◆ WHAT TO WORK ON ◆
Where a record contains an image, leave the image out and print the rest exactly.
MATERIALS PROVIDED: Begin
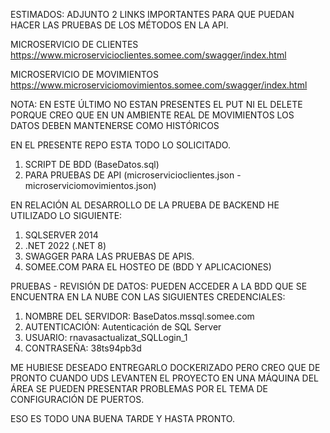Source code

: ESTIMADOS: ADJUNTO 2 LINKS IMPORTANTES PARA QUE PUEDAN HACER LAS PRUEBAS DE LOS MÉTODOS EN LA API.

MICROSERVICIO DE CLIENTES
https://www.microservicioclientes.somee.com/swagger/index.html

MICROSERVICIO DE MOVIMIENTOS
https://www.microserviciomovimientos.somee.com/swagger/index.html

NOTA: EN ESTE ÚLTIMO NO ESTAN PRESENTES EL PUT NI EL DELETE PORQUE CREO QUE 
EN UN AMBIENTE REAL DE MOVIMIENTOS LOS DATOS DEBEN MANTENERSE COMO HISTÓRICOS

EN EL PRESENTE REPO ESTA TODO LO SOLICITADO. 

1. SCRIPT DE BDD (BaseDatos.sql)
2. PARA PRUEBAS DE API (microservicioclientes.json - microserviciomovimientos.json) 

EN RELACIÓN AL DESARROLLO DE LA PRUEBA DE BACKEND HE UTILIZADO LO SIGUIENTE:

1. SQLSERVER 2014
2. .NET 2022 (.NET 8)
3. SWAGGER PARA LAS PRUEBAS DE APIS.
4. SOMEE.COM PARA EL HOSTEO DE (BDD Y APLICACIONES)

PRUEBAS - REVISIÓN DE DATOS:
PUEDEN ACCEDER A LA BDD QUE SE ENCUENTRA EN LA NUBE CON LAS SIGUIENTES CREDENCIALES:

1. NOMBRE DEL SERVIDOR: BaseDatos.mssql.somee.com
2. AUTENTICACIÓN:       Autenticación de SQL Server
3. USUARIO:             rnavasactualizat_SQLLogin_1
4. CONTRASEÑA:          38ts94pb3d

ME HUBIESE DESEADO ENTREGARLO DOCKERIZADO PERO CREO QUE DE PRONTO CUANDO UDS LEVANTEN EL PROYECTO EN UNA MÁQUINA DEL ÁREA 
SE PUEDEN PRESENTAR PROBLEMAS POR EL TEMA DE CONFIGURACIÓN DE PUERTOS.

ESO ES TODO UNA BUENA TARDE Y HASTA PRONTO.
MATERIALS PROVIDED: End
◆ RESULT ◆
Source code

: ESTIMADOS: ADJUNTO 2 LINKS IMPORTANTES PARA QUE PUEDAN HACER LAS PRUEBAS DE LOS MÉTODOS EN LA API.

MICROSERVICIO DE CLIENTES
https://www.microservicioclientes.somee.com/swagger/index.html

MICROSERVICIO DE MOVIMIENTOS
https://www.microserviciomovimientos.somee.com/swagger/index.html

NOTA: EN ESTE ÚLTIMO NO ESTAN PRESENTES EL PUT NI EL DELETE PORQUE CREO QUE 
EN UN AMBIENTE REAL DE MOVIMIENTOS LOS DATOS DEBEN MANTENERSE COMO HISTÓRICOS

EN EL PRESENTE REPO ESTA TODO LO SOLICITADO. 

1. SCRIPT DE BDD (BaseDatos.sql)
2. PARA PRUEBAS DE API (microservicioclientes.json - microserviciomovimientos.json) 

EN RELACIÓN AL DESARROLLO DE LA PRUEBA DE BACKEND HE UTILIZADO LO SIGUIENTE:

1. SQLSERVER 2014
2. .NET 2022 (.NET 8)
3. SWAGGER PARA LAS PRUEBAS DE APIS.
4. SOMEE.COM PARA EL HOSTEO DE (BDD Y APLICACIONES)

PRUEBAS - REVISIÓN DE DATOS:
PUEDEN ACCEDER A LA BDD QUE SE ENCUENTRA EN LA NUBE CON LAS SIGUIENTES CREDENCIALES:

1. NOMBRE DEL SERVIDOR: BaseDatos.mssql.somee.com
2. AUTENTICACIÓN:       Autenticación de SQL Server
3. USUARIO:             rnavasactualizat_SQLLogin_1
4. CONTRASEÑA:          38ts94pb3d

ME HUBIESE DESEADO ENTREGARLO DOCKERIZADO PERO CREO QUE DE PRONTO CUANDO UDS LEVANTEN EL PROYECTO EN UNA MÁQUINA DEL ÁREA 
SE PUEDEN PRESENTAR PROBLEMAS POR EL TEMA DE CONFIGURACIÓN DE PUERTOS.

ESO ES TODO UNA BUENA TARDE Y HASTA PRONTO.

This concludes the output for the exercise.